[dpdk-dev] [PATCH] ring: fix unaligned memory access on aarch32

Ruifeng Wang Ruifeng.Wang at arm.com
Mon Nov 13 07:39:44 CET 2023


On 2023/11/10 9:18 PM, Morten Brørup wrote:
> Dear Ruifeng,

Hi Morten,

> +CC: all CPU architecture maintainers,
> 
> I'm trying to figure out the requirements for supporting unaligned memory access in DPDK (specifically the ring library), and need your expert feedback.
> 
> The #define RTE_ARCH_STRICT_ALIGN - which is undocumented, but probably means that CPU memory access must be aligned - is only set by "generic_aarch32".
> 
> So we will assume that all other CPU architectures supported by DPDK can access unaligned memory.
> 
> As discussed in this thread, "generic_aarch32" has special requirements for performing 64-bit load/store at unaligned addresses.

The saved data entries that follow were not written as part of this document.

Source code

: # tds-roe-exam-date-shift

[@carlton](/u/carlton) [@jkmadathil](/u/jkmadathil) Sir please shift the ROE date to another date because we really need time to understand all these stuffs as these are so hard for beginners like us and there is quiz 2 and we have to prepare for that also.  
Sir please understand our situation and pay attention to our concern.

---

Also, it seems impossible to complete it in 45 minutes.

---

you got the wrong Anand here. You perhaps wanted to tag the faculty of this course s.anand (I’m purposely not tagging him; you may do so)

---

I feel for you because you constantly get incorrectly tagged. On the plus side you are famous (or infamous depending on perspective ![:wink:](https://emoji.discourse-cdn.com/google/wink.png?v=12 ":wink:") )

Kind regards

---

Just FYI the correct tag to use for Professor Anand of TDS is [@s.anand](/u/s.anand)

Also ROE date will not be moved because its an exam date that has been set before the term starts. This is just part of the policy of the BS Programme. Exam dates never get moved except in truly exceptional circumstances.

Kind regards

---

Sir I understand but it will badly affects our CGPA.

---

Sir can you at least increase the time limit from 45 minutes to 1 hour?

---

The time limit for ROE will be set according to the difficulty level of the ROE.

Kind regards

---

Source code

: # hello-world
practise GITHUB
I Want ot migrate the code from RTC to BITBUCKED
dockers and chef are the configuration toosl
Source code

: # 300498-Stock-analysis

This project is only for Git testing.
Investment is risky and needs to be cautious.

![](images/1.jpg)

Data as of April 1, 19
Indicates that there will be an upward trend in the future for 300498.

Yes, 64-bit load/store at unaligned addresses causes alignment fault.

> 
> Now comes the big question: Can "generic_aarch32" perform 32-bit load/store at unaligned addresses without similar special requirements? Then the ring library already supports unaligned 32-bit objects, and doesn't need to be fixed in this regard.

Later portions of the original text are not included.